Democracy is not a system of one single ruler or a small number of rulers. Therefore, there is no place for strong, charismatic or powerful “leaders” in democracy. Equally, there is no densely concentrated power centre at the core of a democracy. Democracy is meant to dismantle the hierarchies of power and disperse power and diffuse it among all in a homogeneous, horizontal way. The structural adjustments necessitated by the mechanism of high-ratio representations cannot be allowed to undermine this reality.

Therefore, if we see the formation of one central or a number of scattered power fields that seem to decide everything, we should know that democracy is giving way to something else. We are well advised to be sceptical of any such thing even if it is presented as an interim arrangement.

Power once grabbed is never returned.

In a democracy, the ruling party, the government, the State and the Nation are distinct—even if overlapping—entities. It may be necessary to conflate some of them in certain contexts for certain practical purposes. But when they begin to be projected as one and the same thing, or coterminous in some way, or at some level, it is no longer democracy.

Similarly, a country like ours, characterised by pluralism, would have a demographic heterogeneity. There will be varying distributions of religious, ethnic, cultural groups. In other words, there will be majorities and minorities everywhere. But democracy is the embodiment of the principle that the majorities will not be privileged. Quite simply, democracy is not compatible with majoritarianism, because the latter is intrinsically anti-individualistic and is irreconcilable with a system in which the individual citizen, regardless of any other identity or status, is the unit. 
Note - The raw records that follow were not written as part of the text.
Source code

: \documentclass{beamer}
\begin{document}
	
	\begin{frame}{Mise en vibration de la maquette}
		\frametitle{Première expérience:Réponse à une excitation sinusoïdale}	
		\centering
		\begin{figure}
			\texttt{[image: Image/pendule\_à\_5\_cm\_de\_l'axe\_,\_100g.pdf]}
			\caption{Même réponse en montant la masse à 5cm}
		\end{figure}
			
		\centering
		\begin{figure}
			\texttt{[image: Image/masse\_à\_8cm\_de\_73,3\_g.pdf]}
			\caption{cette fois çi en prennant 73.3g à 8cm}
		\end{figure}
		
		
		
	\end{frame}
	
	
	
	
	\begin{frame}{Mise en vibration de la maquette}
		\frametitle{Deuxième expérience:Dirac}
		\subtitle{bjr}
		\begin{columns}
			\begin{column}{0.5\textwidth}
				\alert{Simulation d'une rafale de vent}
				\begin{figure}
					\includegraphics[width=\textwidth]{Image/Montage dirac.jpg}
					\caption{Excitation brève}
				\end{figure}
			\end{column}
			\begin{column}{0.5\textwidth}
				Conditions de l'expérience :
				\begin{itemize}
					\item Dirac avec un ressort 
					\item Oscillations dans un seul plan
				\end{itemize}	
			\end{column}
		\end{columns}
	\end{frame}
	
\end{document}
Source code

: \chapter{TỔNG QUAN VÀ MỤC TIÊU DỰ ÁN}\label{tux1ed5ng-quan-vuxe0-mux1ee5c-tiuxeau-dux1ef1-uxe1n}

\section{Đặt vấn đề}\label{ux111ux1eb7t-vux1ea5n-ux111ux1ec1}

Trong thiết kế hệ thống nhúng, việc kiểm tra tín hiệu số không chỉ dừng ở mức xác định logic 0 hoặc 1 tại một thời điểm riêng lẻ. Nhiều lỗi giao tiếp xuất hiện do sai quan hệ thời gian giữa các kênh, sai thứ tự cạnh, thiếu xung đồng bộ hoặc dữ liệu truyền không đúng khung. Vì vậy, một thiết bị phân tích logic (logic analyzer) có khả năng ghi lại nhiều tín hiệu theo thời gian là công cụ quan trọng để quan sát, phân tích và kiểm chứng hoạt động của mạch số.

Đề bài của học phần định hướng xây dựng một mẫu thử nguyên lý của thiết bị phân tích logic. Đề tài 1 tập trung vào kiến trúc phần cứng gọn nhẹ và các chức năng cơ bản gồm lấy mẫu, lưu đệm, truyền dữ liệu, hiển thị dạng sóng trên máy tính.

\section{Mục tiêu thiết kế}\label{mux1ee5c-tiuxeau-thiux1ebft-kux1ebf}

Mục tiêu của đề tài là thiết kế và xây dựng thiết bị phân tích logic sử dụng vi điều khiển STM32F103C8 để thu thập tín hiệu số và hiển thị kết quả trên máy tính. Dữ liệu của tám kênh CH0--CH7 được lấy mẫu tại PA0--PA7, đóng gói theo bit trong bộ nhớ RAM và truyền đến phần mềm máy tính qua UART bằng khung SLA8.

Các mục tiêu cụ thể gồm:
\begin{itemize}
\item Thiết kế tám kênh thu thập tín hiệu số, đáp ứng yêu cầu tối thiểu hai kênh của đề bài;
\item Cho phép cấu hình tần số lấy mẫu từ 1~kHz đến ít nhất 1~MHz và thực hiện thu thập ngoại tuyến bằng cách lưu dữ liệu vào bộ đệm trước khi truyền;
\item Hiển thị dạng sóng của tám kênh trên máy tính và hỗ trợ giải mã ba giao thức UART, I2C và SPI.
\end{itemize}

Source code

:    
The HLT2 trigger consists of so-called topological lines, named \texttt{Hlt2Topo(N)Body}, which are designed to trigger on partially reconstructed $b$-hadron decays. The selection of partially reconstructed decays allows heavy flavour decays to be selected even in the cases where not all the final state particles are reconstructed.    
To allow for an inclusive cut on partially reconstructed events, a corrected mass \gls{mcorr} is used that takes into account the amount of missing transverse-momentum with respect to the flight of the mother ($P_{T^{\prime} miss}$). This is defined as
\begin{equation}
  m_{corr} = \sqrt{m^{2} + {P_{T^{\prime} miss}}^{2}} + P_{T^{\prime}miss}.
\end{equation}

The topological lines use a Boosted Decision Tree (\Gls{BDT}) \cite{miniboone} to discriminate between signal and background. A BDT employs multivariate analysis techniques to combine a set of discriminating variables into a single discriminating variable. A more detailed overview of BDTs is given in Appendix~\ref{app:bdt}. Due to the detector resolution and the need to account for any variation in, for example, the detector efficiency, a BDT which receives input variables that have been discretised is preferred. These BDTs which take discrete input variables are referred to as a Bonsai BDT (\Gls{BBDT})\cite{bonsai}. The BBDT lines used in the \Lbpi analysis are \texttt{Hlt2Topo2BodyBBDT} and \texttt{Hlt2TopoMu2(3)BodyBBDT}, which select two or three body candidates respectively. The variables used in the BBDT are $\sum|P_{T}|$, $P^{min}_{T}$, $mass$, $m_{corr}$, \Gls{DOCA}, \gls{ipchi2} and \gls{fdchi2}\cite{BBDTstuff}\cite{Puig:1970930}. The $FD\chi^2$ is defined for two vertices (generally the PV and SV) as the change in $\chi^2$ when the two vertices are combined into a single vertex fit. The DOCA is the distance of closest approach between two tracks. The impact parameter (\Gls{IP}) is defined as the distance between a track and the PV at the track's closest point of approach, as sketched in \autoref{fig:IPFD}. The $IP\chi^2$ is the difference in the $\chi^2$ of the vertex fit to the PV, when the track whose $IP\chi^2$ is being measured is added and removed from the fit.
It is a mistake to imagine that to be an intellectual a citizen must possess extraordinary mental abilities. Instead of asking about qualifications, it would be more useful to begin by talking about the function.

To put it concisely, democracy is essentially a matter of faith in the dictum (along with subsidiary axioms about other fundamental rights) that every individual and any collective consisting of individuals have an inalienable right to determine their way of life and progress. Any deviation from this grounding principle is a serious departure from democracy and should be a cause for alarm.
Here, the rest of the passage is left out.